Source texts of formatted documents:
☆ ☆ ☆ ☆
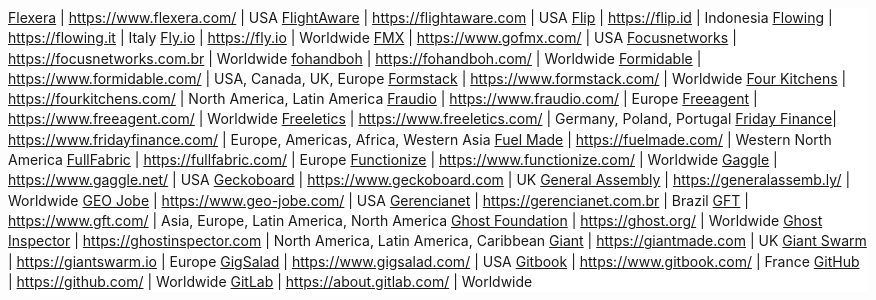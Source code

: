 [Flexera](/company-profiles/flexera.md)  | https://www.flexera.com/                                             | USA
[FlightAware](/company-profiles/flightaware.md) | https://flightaware.com                                              | USA
[Flip](/company-profiles/flip.md) | https://flip.id                                                      | Indonesia
[Flowing](/company-profiles/flowing.md) | https://flowing.it                                                   | Italy
[Fly.io](/company-profiles/fly-io.md) | https://fly.io                                                       | Worldwide
[FMX](/company-profiles/fmx.md) | https://www.gofmx.com/                                               | USA
[Focusnetworks](/company-profiles/focusnetworks.md) | https://focusnetworks.com.br                                         | Worldwide
[fohandboh](/company-profiles/fohandboh.md) | https://fohandboh.com/                                               | Worldwide
[Formidable](/company-profiles/formidable.md) | https://www.formidable.com/                                          | USA, Canada, UK, Europe
[Formstack](/company-profiles/formstack.md) | https://www.formstack.com/                                           | Worldwide
[Four Kitchens](/company-profiles/four-kitchens.md) | https://fourkitchens.com/                                            | North America, Latin America
[Fraudio](/company-profiles/fraudio.md) | https://www.fraudio.com/                                             | Europe
[Freeagent](/company-profiles/freeagent.md) | https://www.freeagent.com/                                           | Worldwide
[Freeletics](/company-profiles/freeletics.md) | https://www.freeletics.com/                                          | Germany, Poland, Portugal
[Friday Finance](/company-profiles/friday-finance.md)| https://www.fridayfinance.com/                                       | Europe, Americas, Africa, Western Asia
[Fuel Made](/company-profiles/fuel-made.md) | https://fuelmade.com/                                                | Western North America
[FullFabric](/company-profiles/full-fabric.md) | https://fullfabric.com/                                              | Europe
[Functionize](/company-profiles/functionize.md) | https://www.functionize.com/                                         | Worldwide
[Gaggle](/company-profiles/gaggle.md) | https://www.gaggle.net/                                              | USA
[Geckoboard](/company-profiles/geckoboard.md) | https://www.geckoboard.com                                           | UK
[General Assembly](/company-profiles/general-assembly.md) | https://generalassemb.ly/                                            | Worldwide
[GEO Jobe](/company-profiles/geo-jobe.md) | https://www.geo-jobe.com/                                            | USA
[Gerencianet](/company-profiles/gerencianet.md) | https://gerencianet.com.br                                           | Brazil
[GFT](/company-profiles/gft.md) | https://www.gft.com/                                                 | Asia, Europe, Latin America, North America
[Ghost Foundation](/company-profiles/the-ghost-foundation.md) | https://ghost.org/                                                   | Worldwide
[Ghost Inspector](/company-profiles/ghost-inspector.md) | https://ghostinspector.com                                           | North America, Latin America, Caribbean
[Giant](/company-profiles/giant.md) | https://giantmade.com                                                | UK
[Giant Swarm](/company-profiles/giant-swarm.md) | https://giantswarm.io                                                | Europe
[GigSalad](/company-profiles/gigsalad.md) | https://www.gigsalad.com/                                            | USA
[Gitbook](/company-profiles/gitbook.md)  | https://www.gitbook.com/                                             | France
[GitHub](/company-profiles/github.md) | https://github.com/                                                  | Worldwide
[GitLab](/company-profiles/gitlab.md) | https://about.gitlab.com/                                            | Worldwide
☆ ☆ ☆ ☆
▶ _EXERCISE PROMPT_: Lines to set down from above: the line with "[Flowing](/company-profiles/flowing.md) | https://flowing.it", the line with "[Fly.io](/company-profiles/fly-io.md) | https://fly.io", and every line between, each exactly as written.

▶ _TASK ANSWER_:
[Flowing](/company-profiles/flowing.md) | https://flowing.it                                                   | Italy
[Fly.io](/company-profiles/fly-io.md) | https://fly.io                                                       | Worldwide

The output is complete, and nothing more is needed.